Please return the data that follows precisely as written, but without the images.

--- Listed records Enclosed Below ---

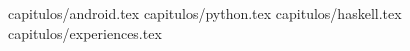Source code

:\documentclass[letterpaper,12pt,twoside,spanish]{book}
\begin{document}


\maketitle												%

\mbox{}
\newpage


 {capitulos/android.tex}				%
 {capitulos/python.tex}				%
 {capitulos/haskell.tex}				%
 {capitulos/experiences.tex}			%


\end{document}

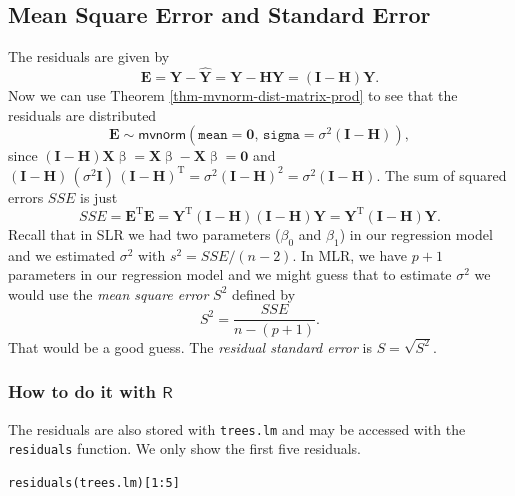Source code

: \documentclass[captions=tableheading]{scrbook}
\begin{document}
\subsection{Mean Square Error and Standard Error}
\label{sec-12-2-3}
\label{sub-mlr-mse-se}


The residuals are given by
\begin{equation}
\mathbf{E}=\mathbf{Y}-\hat{\mathbf{Y}}=\mathbf{Y}-\mathbf{H}\mathbf{Y}=(\mathbf{I}-\mathbf{H})\mathbf{Y}.
\end{equation}
Now we can use Theorem \ref{thm-mvnorm-dist-matrix-prod} to see that the residuals are distributed
\begin{equation}
\mathbf{E}\sim\mathsf{mvnorm}(\mathtt{mean}=\mathbf{0},\,\mathtt{sigma}=\sigma^{2}(\mathbf{I}-\mathbf{H})),
\end{equation}
since \((\mathbf{I}-\mathbf{H})\mathbf{X}\upbeta=\mathbf{X}\upbeta-\mathbf{X}\upbeta=\mathbf{0}\) and \((\mathbf{I}-\mathbf{H})\,(\sigma^{2}\mathbf{I})\,(\mathbf{I}-\mathbf{H})^{\mathrm{T}}=\sigma^{2}(\mathbf{I}-\mathbf{H})^{2}=\sigma^{2}(\mathbf{I}-\mathbf{H})\). The sum of squared errors \(SSE\) is just
\begin{equation}
SSE=\mathbf{E}^{\mathrm{T}}\mathbf{E}=\mathbf{Y}^{\mathrm{T}}(\mathbf{I}-\mathbf{H})(\mathbf{I}-\mathbf{H})\mathbf{Y}=\mathbf{Y}^{\mathrm{T}}(\mathbf{I}-\mathbf{H})\mathbf{Y}.
\end{equation}
Recall that in SLR we had two parameters (\(\beta_{0}\) and \(\beta_{1}\)) in our regression model and we estimated \(\sigma^{2}\) with \(s^{2}=SSE/(n-2)\). In MLR, we have \(p+1\) parameters in our regression model and we might guess that to estimate \(\sigma^{2}\) we would use the \emph{mean square error} \(S^{2}\) defined by 
\begin{equation}
S^{2}=\frac{SSE}{n-(p+1)}.
\end{equation}
That would be a good guess. The \emph{residual standard error} is \(S=\sqrt{S^{2}}\).
\subsubsection{How to do it with \(\mathsf{R}\)}
\label{sec-12-2-3-1}


The residuals are also stored with \texttt{trees.lm} and may be accessed with the \texttt{residuals} function. We only show the first five residuals.


\lstset{language=R}
\begin{lstlisting}
residuals(trees.lm)[1:5]
\end{lstlisting}
\end{document}
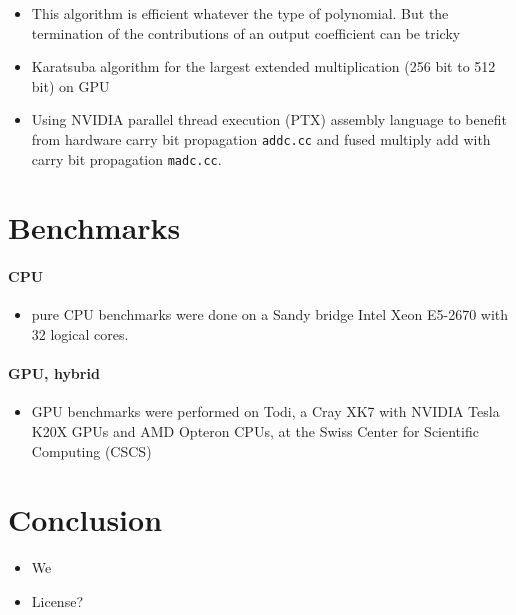 \documentclass[oribibl]{llncs2e/llncs}
\begin{document}
\begin{itemize}
\item {\color{blue} This algorithm is efficient whatever the type of polynomial. But the termination of the contributions of an output coefficient can be tricky}
\item {\color{blue}  Karatsuba algorithm \cite{Karatsuba1963} for the largest extended multiplication (256 bit to 512 bit) on GPU}
\item Using NVIDIA parallel thread execution (PTX) assembly language to benefit from hardware carry bit propagation \verb|addc.cc| and fused multiply add with carry bit propagation \verb|madc.cc|.
\end{itemize}

\section{Benchmarks}
\paragraph{CPU}
\begin{itemize}
\item pure CPU benchmarks were done on a Sandy bridge Intel Xeon E5-2670 with 32 logical cores.
\end{itemize}
\paragraph{GPU, hybrid}
\begin{itemize}
\item GPU benchmarks were performed on Todi, a Cray XK7 with NVIDIA Tesla K20X GPUs and AMD Opteron CPUs, at the Swiss Center for Scientific Computing (CSCS)
\end{itemize}


\section{Conclusion}
\begin{itemize}
\item We 
\item License?
\end{itemize}



\end{document}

--- End of Enclosed Listed records ---

→ **Response to the exercise**:
Source code

:\documentclass[letterpaper,12pt,twoside,spanish]{book}
\begin{document}


\maketitle												%

\mbox{}
\newpage


 {capitulos/android.tex}				%
 {capitulos/python.tex}				%
 {capitulos/haskell.tex}				%
 {capitulos/experiences.tex}			%


\end{document}

Source code

: \documentclass[captions=tableheading]{scrbook}
\begin{document}
\subsection{Mean Square Error and Standard Error}
\label{sec-12-2-3}
\label{sub-mlr-mse-se}


The residuals are given by
\begin{equation}
\mathbf{E}=\mathbf{Y}-\hat{\mathbf{Y}}=\mathbf{Y}-\mathbf{H}\mathbf{Y}=(\mathbf{I}-\mathbf{H})\mathbf{Y}.
\end{equation}
Now we can use Theorem \ref{thm-mvnorm-dist-matrix-prod} to see that the residuals are distributed
\begin{equation}
\mathbf{E}\sim\mathsf{mvnorm}(\mathtt{mean}=\mathbf{0},\,\mathtt{sigma}=\sigma^{2}(\mathbf{I}-\mathbf{H})),
\end{equation}
since \((\mathbf{I}-\mathbf{H})\mathbf{X}\upbeta=\mathbf{X}\upbeta-\mathbf{X}\upbeta=\mathbf{0}\) and \((\mathbf{I}-\mathbf{H})\,(\sigma^{2}\mathbf{I})\,(\mathbf{I}-\mathbf{H})^{\mathrm{T}}=\sigma^{2}(\mathbf{I}-\mathbf{H})^{2}=\sigma^{2}(\mathbf{I}-\mathbf{H})\). The sum of squared errors \(SSE\) is just
\begin{equation}
SSE=\mathbf{E}^{\mathrm{T}}\mathbf{E}=\mathbf{Y}^{\mathrm{T}}(\mathbf{I}-\mathbf{H})(\mathbf{I}-\mathbf{H})\mathbf{Y}=\mathbf{Y}^{\mathrm{T}}(\mathbf{I}-\mathbf{H})\mathbf{Y}.
\end{equation}
Recall that in SLR we had two parameters (\(\beta_{0}\) and \(\beta_{1}\)) in our regression model and we estimated \(\sigma^{2}\) with \(s^{2}=SSE/(n-2)\). In MLR, we have \(p+1\) parameters in our regression model and we might guess that to estimate \(\sigma^{2}\) we would use the \emph{mean square error} \(S^{2}\) defined by 
\begin{equation}
S^{2}=\frac{SSE}{n-(p+1)}.
\end{equation}
That would be a good guess. The \emph{residual standard error} is \(S=\sqrt{S^{2}}\).
\subsubsection{How to do it with \(\mathsf{R}\)}
\label{sec-12-2-3-1}


The residuals are also stored with \texttt{trees.lm} and may be accessed with the \texttt{residuals} function. We only show the first five residuals.


\lstset{language=R}
\begin{lstlisting}
residuals(trees.lm)[1:5]
\end{lstlisting}
\end{document}
 \documentclass[oribibl]{llncs2e/llncs}
\begin{document}
\begin{itemize}
\item {\color{blue} This algorithm is efficient whatever the type of polynomial. But the termination of the contributions of an output coefficient can be tricky}
\item {\color{blue}  Karatsuba algorithm \cite{Karatsuba1963} for the largest extended multiplication (256 bit to 512 bit) on GPU}
\item Using NVIDIA parallel thread execution (PTX) assembly language to benefit from hardware carry bit propagation \verb|addc.cc| and fused multiply add with carry bit propagation \verb|madc.cc|.
\end{itemize}

\section{Benchmarks}
\paragraph{CPU}
\begin{itemize}
\item pure CPU benchmarks were done on a Sandy bridge Intel Xeon E5-2670 with 32 logical cores.
\end{itemize}
\paragraph{GPU, hybrid}
\begin{itemize}
\item GPU benchmarks were performed on Todi, a Cray XK7 with NVIDIA Tesla K20X GPUs and AMD Opteron CPUs, at the Swiss Center for Scientific Computing (CSCS)
\end{itemize}


\section{Conclusion}
\begin{itemize}
\item We 
\item License?
\end{itemize}



\end{document}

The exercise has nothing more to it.